- [BRIEF]:
Write the data out again exactly, with no pictures.

--- EXTRACTED RECORDS Enclosed Below ---

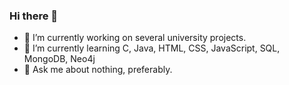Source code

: ### Hi there 👋


- 🔭 I’m currently working on several university projects.
- 🌱 I’m currently learning C, Java, HTML, CSS, JavaScript, SQL, MongoDB, Neo4j
- 💬 Ask me about nothing, preferably.
<!--
- 📫 How to reach me: ...
- 😄 Pronouns: ...
- ⚡ Fun fact: ...
- 👯 I’m looking to collaborate on ...
- 🤔 I’m looking for help with ...
-->
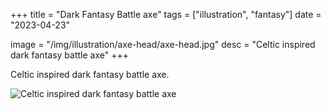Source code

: +++
title = "Dark Fantasy Battle axe"
tags = ["illustration", "fantasy"]
date = "2023-04-23"

image = "/img/illustration/axe-head/axe-head.jpg"
desc = "Celtic inspired dark fantasy battle axe"
+++

Celtic inspired dark fantasy battle axe.

![Celtic inspired dark fantasy battle axe](/img/illustration/axe-head/axe-head.jpg "Celtic inspired dark fantasy battle axe")
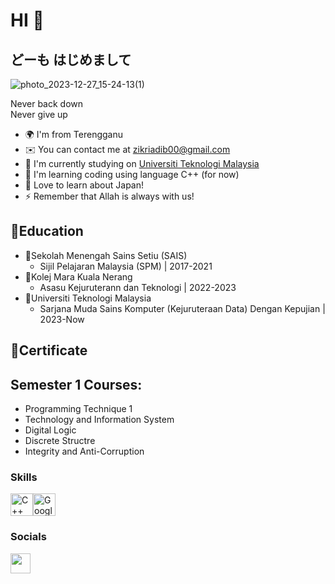 HI 👋
===========================

どーも はじめまして
----------

![photo_2023-12-27_15-24-13(1)](https://github.com/AdibZikrii/AdibZikrii/assets/148741068/1ac6ac57-a24d-49e8-9494-a84e23ab9958)

Never back down  
Never give up

* 🌍  I'm from Terengganu
* ✉️  You can contact me at [zikriadib00@gmail.com](mailto:zikriadib00@gmail.com)
* 🚀  I'm currently studying on [Universiti Teknologi Malaysia](http://https://www.utm.my/)
* 🧠  I'm learning coding using language C++ (for now)
* 🤝  Love to learn about Japan!
* ⚡  Remember that Allah is always with us!

📖Education
-----------
* 🔘Sekolah Menengah Sains Setiu (SAIS) 
  - Sijil Pelajaran Malaysia (SPM) | 2017-2021
* 🔘Kolej Mara Kuala Nerang
  - Asasu Kejuruterann dan Teknologi | 2022-2023
* 🔘Universiti Teknologi Malaysia
  - Sarjana Muda Sains Komputer (Kejuruteraan Data) Dengan Kepujian | 2023-Now
  

📜Certificate
--------------



Semester 1 Courses:
-------------------
*  Programming Technique 1
*  Technology and Information System
*  Digital Logic
*  Discrete Structre
*  Integrity and Anti-Corruption


### Skills

<p align="left">
<a href="https://docs.microsoft.com/en-us/cpp/?view=msvc-170" target="_blank" rel="noreferrer"><img src="https://raw.githubusercontent.com/danielcranney/readme-generator/main/public/icons/skills/cplusplus-colored.svg" width="36" height="36" alt="C++" /></a><a href="https://cloud.google.com/" target="_blank" rel="noreferrer"><img src="https://raw.githubusercontent.com/danielcranney/readme-generator/main/public/icons/skills/googlecloud-colored.svg" width="36" height="36" alt="Google Cloud" /></a>
</p>

### Socials

<p align="left"> <a href="https://www.github.com/AdibZikrii" target="_blank" rel="noreferrer"> <picture> <source media="(prefers-color-scheme: dark)" srcset="https://raw.githubusercontent.com/danielcranney/readme-generator/main/public/icons/socials/github-dark.svg" /> <source media="(prefers-color-scheme: light)" srcset="https://raw.githubusercontent.com/danielcranney/readme-generator/main/public/icons/socials/github.svg" /> <img src="https://raw.githubusercontent.com/danielcranney/readme-generator/main/public/icons/socials/github.svg" width="32" height="32" /> </picture> </a></p>
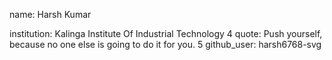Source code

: name: Harsh Kumar

institution: Kalinga Institute Of Industrial Technology 
4
quote: Push yourself, because no one else is going to do it for you. 
5
github_user: harsh6768-svg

--- End of Enclosed EXTRACTED RECORDS ---

- [OUTPUT OF THE TASK]:
Source code

: ### Hi there 👋


- 🔭 I’m currently working on several university projects.
- 🌱 I’m currently learning C, Java, HTML, CSS, JavaScript, SQL, MongoDB, Neo4j
- 💬 Ask me about nothing, preferably.
<!--
- 📫 How to reach me: ...
- 😄 Pronouns: ...
- ⚡ Fun fact: ...
- 👯 I’m looking to collaborate on ...
- 🤔 I’m looking for help with ...
-->
Source code

: +++
title = "Dark Fantasy Battle axe"
tags = ["illustration", "fantasy"]
date = "2023-04-23"

image = "/img/illustration/axe-head/axe-head.jpg"
desc = "Celtic inspired dark fantasy battle axe"
+++

Celtic inspired dark fantasy battle axe.

![Celtic inspired dark fantasy battle axe](/img/illustration/axe-head/axe-head.jpg "Celtic inspired dark fantasy battle axe")
 HI 👋
===========================

どーも はじめまして
----------

![photo_2023-12-27_15-24-13(1)](https://github.com/AdibZikrii/AdibZikrii/assets/148741068/1ac6ac57-a24d-49e8-9494-a84e23ab9958)

Never back down  
Never give up

* 🌍  I'm from Terengganu
* ✉️  You can contact me at [zikriadib00@gmail.com](mailto:zikriadib00@gmail.com)
* 🚀  I'm currently studying on [Universiti Teknologi Malaysia](http://https://www.utm.my/)
* 🧠  I'm learning coding using language C++ (for now)
* 🤝  Love to learn about Japan!
* ⚡  Remember that Allah is always with us!

📖Education
-----------
* 🔘Sekolah Menengah Sains Setiu (SAIS) 
  - Sijil Pelajaran Malaysia (SPM) | 2017-2021
* 🔘Kolej Mara Kuala Nerang
  - Asasu Kejuruterann dan Teknologi | 2022-2023
* 🔘Universiti Teknologi Malaysia
  - Sarjana Muda Sains Komputer (Kejuruteraan Data) Dengan Kepujian | 2023-Now
  

📜Certificate
--------------



Semester 1 Courses:
-------------------
*  Programming Technique 1
*  Technology and Information System
*  Digital Logic
*  Discrete Structre
*  Integrity and Anti-Corruption


### Skills

<p align="left">
<a href="https://docs.microsoft.com/en-us/cpp/?view=msvc-170" target="_blank" rel="noreferrer"><img src="https://raw.githubusercontent.com/danielcranney/readme-generator/main/public/icons/skills/cplusplus-colored.svg" width="36" height="36" alt="C++" /></a><a href="https://cloud.google.com/" target="_blank" rel="noreferrer"><img src="https://raw.githubusercontent.com/danielcranney/readme-generator/main/public/icons/skills/googlecloud-colored.svg" width="36" height="36" alt="Google Cloud" /></a>
</p>

### Socials

<p align="left"> <a href="https://www.github.com/AdibZikrii" target="_blank" rel="noreferrer"> <picture> <source media="(prefers-color-scheme: dark)" srcset="https://raw.githubusercontent.com/danielcranney/readme-generator/main/public/icons/socials/github-dark.svg" /> <source media="(prefers-color-scheme: light)" srcset="https://raw.githubusercontent.com/danielcranney/readme-generator/main/public/icons/socials/github.svg" /> <img src="https://raw.githubusercontent.com/danielcranney/readme-generator/main/public/icons/socials/github.svg" width="32" height="32" /> </picture> </a></p>
Source code

: name: Harsh Kumar

institution: Kalinga Institute Of Industrial Technology 
4
quote: Push yourself, because no one else is going to do it for you. 
5
github_user: harsh6768-svg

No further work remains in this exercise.